Mi fa rabbia adesso, non lo posso neppure odiare come vorrei o forse lo odio ancora di più perché neppure la soddisfazione di un sano odio posso adesso permettermi nei suoi confronti. Vorrei fargli da badante, ma il nostro pudore ce lo vieta, vorrei abbracciarlo, ma so che sarebbe imbarazzato a rispondere a quell’abbraccio, vorrei baciargli i capelli e contarglieli piano senza fretta di finire mentre legge il giornale vorrei togliergli il telecomando dalle mani e afferrargliele per accarezzare quelle vene che disegnano fiumi tortuosi in cui affonderei con la piroga. Vorrei mi sorridesse come sorride a M. ma so che io non mi posso permettere di rubargli neanche un suo sorriso. Non credo senta la mia mancanza, il fatto che non ci sia o sia dispersa e che raramente vada a trovarlo non lo hanno cambiato.
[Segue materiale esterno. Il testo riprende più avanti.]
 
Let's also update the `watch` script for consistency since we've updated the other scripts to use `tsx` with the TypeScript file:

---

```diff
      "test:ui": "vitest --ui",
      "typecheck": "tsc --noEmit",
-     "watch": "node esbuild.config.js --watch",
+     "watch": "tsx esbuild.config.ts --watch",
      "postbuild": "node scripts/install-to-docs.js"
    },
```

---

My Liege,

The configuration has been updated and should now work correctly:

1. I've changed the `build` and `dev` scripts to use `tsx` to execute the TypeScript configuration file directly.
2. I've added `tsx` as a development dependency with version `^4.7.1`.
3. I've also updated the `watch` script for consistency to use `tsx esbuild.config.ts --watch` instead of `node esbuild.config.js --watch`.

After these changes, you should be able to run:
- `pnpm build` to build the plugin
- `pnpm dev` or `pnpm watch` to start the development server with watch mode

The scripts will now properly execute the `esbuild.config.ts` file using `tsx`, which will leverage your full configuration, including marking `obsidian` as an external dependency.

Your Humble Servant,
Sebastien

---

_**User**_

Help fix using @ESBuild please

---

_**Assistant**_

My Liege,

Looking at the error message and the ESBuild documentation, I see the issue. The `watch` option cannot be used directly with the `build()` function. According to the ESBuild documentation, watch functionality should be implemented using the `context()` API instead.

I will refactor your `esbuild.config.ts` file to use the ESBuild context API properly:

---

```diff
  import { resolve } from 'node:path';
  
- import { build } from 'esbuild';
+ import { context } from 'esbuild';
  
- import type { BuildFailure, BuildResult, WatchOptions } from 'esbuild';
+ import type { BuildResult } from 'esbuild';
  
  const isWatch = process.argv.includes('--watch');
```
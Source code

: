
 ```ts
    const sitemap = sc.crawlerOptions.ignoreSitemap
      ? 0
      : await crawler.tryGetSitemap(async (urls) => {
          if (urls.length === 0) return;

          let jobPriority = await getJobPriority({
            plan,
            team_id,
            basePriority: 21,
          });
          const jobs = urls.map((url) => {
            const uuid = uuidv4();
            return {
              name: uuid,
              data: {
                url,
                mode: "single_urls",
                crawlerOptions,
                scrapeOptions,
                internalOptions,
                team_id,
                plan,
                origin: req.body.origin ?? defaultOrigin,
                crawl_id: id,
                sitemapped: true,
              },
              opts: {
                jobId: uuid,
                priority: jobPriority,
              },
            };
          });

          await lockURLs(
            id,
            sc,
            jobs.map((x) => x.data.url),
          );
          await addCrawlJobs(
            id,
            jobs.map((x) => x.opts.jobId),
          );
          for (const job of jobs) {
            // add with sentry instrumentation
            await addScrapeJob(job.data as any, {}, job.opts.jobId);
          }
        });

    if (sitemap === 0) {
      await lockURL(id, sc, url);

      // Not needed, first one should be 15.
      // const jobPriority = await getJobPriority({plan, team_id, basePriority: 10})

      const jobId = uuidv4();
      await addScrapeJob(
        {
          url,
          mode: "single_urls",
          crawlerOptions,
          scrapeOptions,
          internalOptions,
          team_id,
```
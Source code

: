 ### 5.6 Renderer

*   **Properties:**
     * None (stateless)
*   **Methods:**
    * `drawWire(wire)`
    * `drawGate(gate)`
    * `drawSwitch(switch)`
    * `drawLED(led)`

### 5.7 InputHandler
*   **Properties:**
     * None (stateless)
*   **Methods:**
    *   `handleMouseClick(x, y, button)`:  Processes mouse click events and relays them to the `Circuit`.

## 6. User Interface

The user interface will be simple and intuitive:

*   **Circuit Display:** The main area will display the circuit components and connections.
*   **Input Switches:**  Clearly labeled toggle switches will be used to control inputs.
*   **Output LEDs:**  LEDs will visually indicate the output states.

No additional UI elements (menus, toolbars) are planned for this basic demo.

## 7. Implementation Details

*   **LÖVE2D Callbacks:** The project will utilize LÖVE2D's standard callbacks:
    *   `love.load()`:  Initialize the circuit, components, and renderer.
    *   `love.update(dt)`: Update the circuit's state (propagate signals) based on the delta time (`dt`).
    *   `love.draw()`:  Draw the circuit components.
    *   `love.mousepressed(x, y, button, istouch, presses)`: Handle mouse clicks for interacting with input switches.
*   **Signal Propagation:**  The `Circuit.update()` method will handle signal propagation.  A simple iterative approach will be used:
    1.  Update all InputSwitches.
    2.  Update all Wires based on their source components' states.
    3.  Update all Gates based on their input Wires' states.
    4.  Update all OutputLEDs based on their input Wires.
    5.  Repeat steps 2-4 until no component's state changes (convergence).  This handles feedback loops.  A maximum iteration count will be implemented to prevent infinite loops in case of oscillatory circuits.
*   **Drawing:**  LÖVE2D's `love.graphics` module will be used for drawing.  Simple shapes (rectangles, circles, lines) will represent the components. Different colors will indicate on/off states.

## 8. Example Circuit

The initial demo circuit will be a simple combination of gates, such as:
Non credo neppure che mi abbia mai stimato tanto da provare nostalgia di me. Io si. E la sua assenza mi ha riempito di un rancore che mi avvelena.
Sei morto già una volta e il dolore è stato lo stesso, ma non credevo si potesse ripetere uguale, acuto, devastante. Ti ho salutato da lontano alzando la mano e tu sulla porta della cucina hai alzato la tua piegando impercettibilmente le labbra, ma erano i tuoi occhi pieni di paura che hanno inumidito i miei.
Dio Dio Dio ascoltami: piantala di pensare ai negri in africa, piantala di pensare ai poveri, non occuparti più dei sacerdoti, degli infedeli, degli arabi, dell’ecologia, dei disoccupati, di Don Benzi, dell’amazzonia, degli iracheni, del Burkina faso, dei carcerati, degli omosessuali, delle favelas e di questo mondo ingiusto . Occupati di lui.